Aber vom öffentlich-rechtlichen Rundfunk mit seiner grundsatzlinearen Programmpolitik ist so was natürlich nicht zu erwarten. Dort gilt es eher als Sensation, wenn Jörg Pilawa kurz vor Weihnachten im NDR zum 80. Geburtstag von Rudi Carrell Am laufenden Band aufwärmt. Jene schlaghosenalte Siebzigershow, bei der heute niemand mehr so genau sagen kann, worum es dabei bis aufs finale Vorbeirauschen merkwürdiger Sachpreise wie Schnellkochtopf und Trockenhaube eigentlich ging.

TV-neuDie Frischwoche

13. – 19. Oktober

Aber diese Publikumsvergesslichkeit teilen Klassiker mit vielem aus der Gegenwart. So wird also vom heutigen Fernsehpranger Mein Kind schafft das spätestens zwei Stunden nach der achten Folge nur in Erinnerung geblieben sein, dass sich RTL2 unter Vortäuschung von Anteilnahme an fetten Kindern beim Abspecken ergötzt hat. Auch an Akte D dürfte sich nach dem Montagsauftakt nur wenige erinnern – was allerdings keine inhaltlichen Gründe hat. In der ARD-Reihe wird nämlich endlich das politisch gewollte Scheitern der Entnazifizierung dokumentiert. Allerdings kurz vor Mitternacht, wenn garantiert keiner zusieht.
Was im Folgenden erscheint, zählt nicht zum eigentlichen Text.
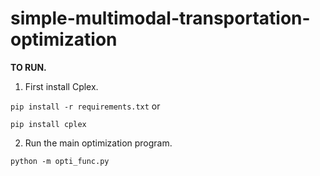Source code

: # simple-multimodal-transportation-optimization

**TO RUN.**

1. First install Cplex.

```pip install -r requirements.txt```
or

```pip install cplex```

2. Run the main optimization program.

```python -m opti_func.py```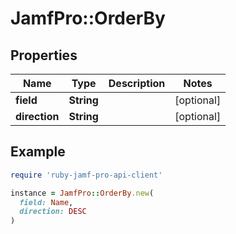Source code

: # JamfPro::OrderBy

## Properties

| Name | Type | Description | Notes |
| ---- | ---- | ----------- | ----- |
| **field** | **String** |  | [optional] |
| **direction** | **String** |  | [optional] |

## Example

```ruby
require 'ruby-jamf-pro-api-client'

instance = JamfPro::OrderBy.new(
  field: Name,
  direction: DESC
)
```

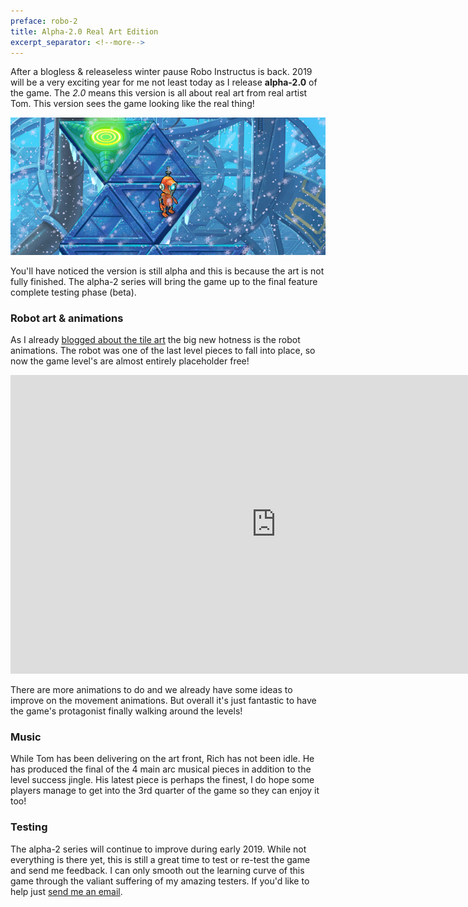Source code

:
 ```yaml
---
preface: robo-2
title: Alpha-2.0 Real Art Edition
excerpt_separator: <!--more-->
---
```


After a blogless & releaseless winter pause Robo Instructus is back. 2019 will be a very exciting year for me not least today as I release **alpha-2.0** of the game. The _2.0_ means this version is all about real art from real artist Tom. This version sees the game looking like the real thing!

![](/assets/2019-01-11/top.jpg "Alpha-2.0 means real art!")

<!--more-->

You'll have noticed the version is still alpha and this is because the art is not fully finished. The alpha-2 series will bring the game up to the final feature complete testing phase (beta).

### Robot art & animations
As I already [blogged about the tile art](/2018/12/07/looking-good.html) the big new hotness is the robot animations. The robot was one of the last level pieces to fall into place, so now the game level's are almost entirely placeholder free!

<div class="video-wrap">
  <iframe width="850" height="478"
    src="https://www.youtube-nocookie.com/embed/Vi1ExMHZ2rU"
    frameborder="0"
    allow="accelerometer; autoplay; encrypted-media; gyroscope; picture-in-picture"
    allowfullscreen>
  </iframe>
</div>

There are more animations to do and we already have some ideas to improve on the movement animations. But overall it's just fantastic to have the game's protagonist finally walking around the levels!

### Music
While Tom has been delivering on the art front, Rich has not been idle. He has produced the final of the 4 main arc musical pieces in addition to the level success jingle. His latest piece is perhaps the finest, I do hope some players manage to get into the 3rd quarter of the game so they can enjoy it too!


### Testing
The alpha-2 series will continue to improve during early 2019. While not everything is there yet, this is still a great time to test or re-test the game and send me feedback. I can only smooth out the learning curve of this game through the valiant suffering of my amazing testers. If you'd like to help just [send me an email](mailto:alex@roboinstruct.us).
Das gilt dann leider auch für eine weitere Entmystizierung der jungen Republik in Unser Wirtschaftswunder, das zwar um 20.15 Uhr läuft; aber 3sat haben viele gar nicht auf der Fernbedienung.

Den Quotensieg des Tages wird daher wohl Alles muss raus davontragen. Der ZDF-Zweiteiler (Fortsetzung Mittwoch) handelt schließlich von der Pleite des Schlecker-Konzerns. Dass er sie wenig erbaulich per Holzhammermoral verarbeitet, tut da nichts zur Sache; fiktionalisierte Zeitgeschichte mit Starbesetzung (Atzorn, Preuß, Lukas, Martinek, Sadler) zieht immer. Besonders, wenn sie auch noch vom Topthema Fußball handelt, des FC Bayern zumal, der Mittwoch im Ersten mal wieder einen Satz kostenloser Werbung kriegt, wenn es die zugegeben spannende Geschichte des jüdischen Ex-Präsidenten Landauer zugegeben versiert erzählt.
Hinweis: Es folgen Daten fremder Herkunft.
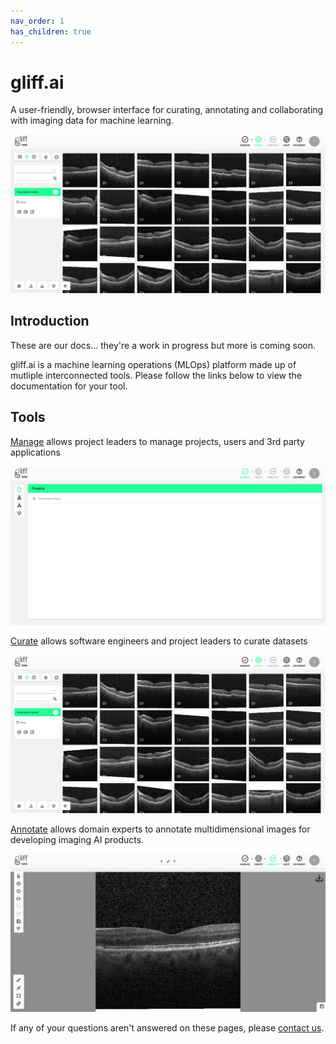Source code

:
 ```yaml
---
nav_order: 1
has_children: true
---
```


# gliff.ai

A user-friendly, browser interface for curating, annotating and collaborating with imaging data for machine learning.

![Curate Screenshot](/assets/images/curate/curate.png)

## Introduction

These are our docs... they're a work in progress but more is coming soon.

gliff.ai is a machine learning operations (MLOps) platform made up of mutliple interconnected tools. Please follow the links below to view the documentation for your tool.

## Tools

[Manage](/manage) allows project leaders to manage projects, users and 3rd party applications

![Manage Screenshot](/assets/images/manage/manage_projects.png)

[Curate](/curate) allows software engineers and project leaders to curate datasets

![Curate Screenshot](/assets/images/curate/curate.png)

[Annotate](/annotate) allows domain experts to annotate multidimensional images for developing imaging AI products.

![Annotate Screenshot](/assets/images/annotate/annotate.png)

If any of your questions aren't answered on these pages, please [contact us](https://gliff.ai/contact).
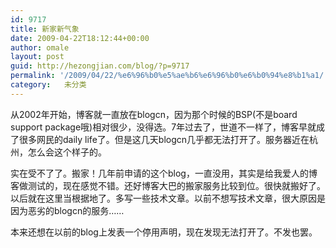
 ```yaml
---
id: 9717
title: 新家新气象
date: 2009-04-22T18:12:44+00:00
author: omale
layout: post
guid: http://hezongjian.com/blog/?p=9717
permalink: '/2009/04/22/%e6%96%b0%e5%ae%b6%e6%96%b0%e6%b0%94%e8%b1%a1/'
category:   未分类  
---
```

从2002年开始，博客就一直放在blogcn，因为那个时候的BSP(不是board support package哦)相对很少，没得选。7年过去了，世道不一样了，博客早就成了很多网民的daily life了。但是这几天blogcn几乎都无法打开了。服务器近在杭州，怎么会这个样子的。

实在受不了了。搬家！几年前申请的这个blog，一直没用，其实是给我爱人的博客做测试的，现在感觉不错。还好博客大巴的搬家服务比较到位。很快就搬好了。以后就在这里当根据地了。多写一些技术文章。以前不想写技术文章，很大原因是因为恶劣的blogcn的服务&#8230;&#8230;

本来还想在以前的blog上发表一个停用声明，现在发现无法打开了。不发也罢。

&nbsp;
Versiert ist in seiner Sperrigkeit auch alles von Dominik Graf, was Deutschlands wohl bester Regisseur am Wochenende gleich zweimal beweisen darf. Samstag läuft – komischerweise im BR – sein Starnberg-Krimi Die reichen Leichen, der den mysteriösen Tod von König Ludwig II. nochmals in die Gegenwart zieht. Tags drauf lässt Graf seinen Münchner Kommissar Meuffels im Polizeiruf wieder zur Höchstform auflaufen.

Und wo so viel Gutes diese Woche im Süden spielt, biegen wir kurz in den Osten ab: Arte startet heute die Reihe Red Western, wo Defa-Winnetou Gojko Mitic zum Auftakt in Weiße Wölfe zeigen darf, dass Indianerfilme nicht nur von Skalpjägern oder edlen Wilden handeln müssen. Und Dienstag dann wirft der RBB (22.05 Uhr) einen wehmütigen Blick auf DT64, den vergleichsweise rebellischen DDR-Jugendsender, der 1993 viel zu früh abgewickelt wurde.

Der Tipp der Woche wendet sich dann allerdings wieder gen Westen und in die Gegenwart: Samstag schenkt 3sat der fabelhaften Corinna Harfouch als Anstaltsleiterin in Dürrenmatts Die Physiker eine Theaterübertragung, die es in sich hat. Glückwunsch.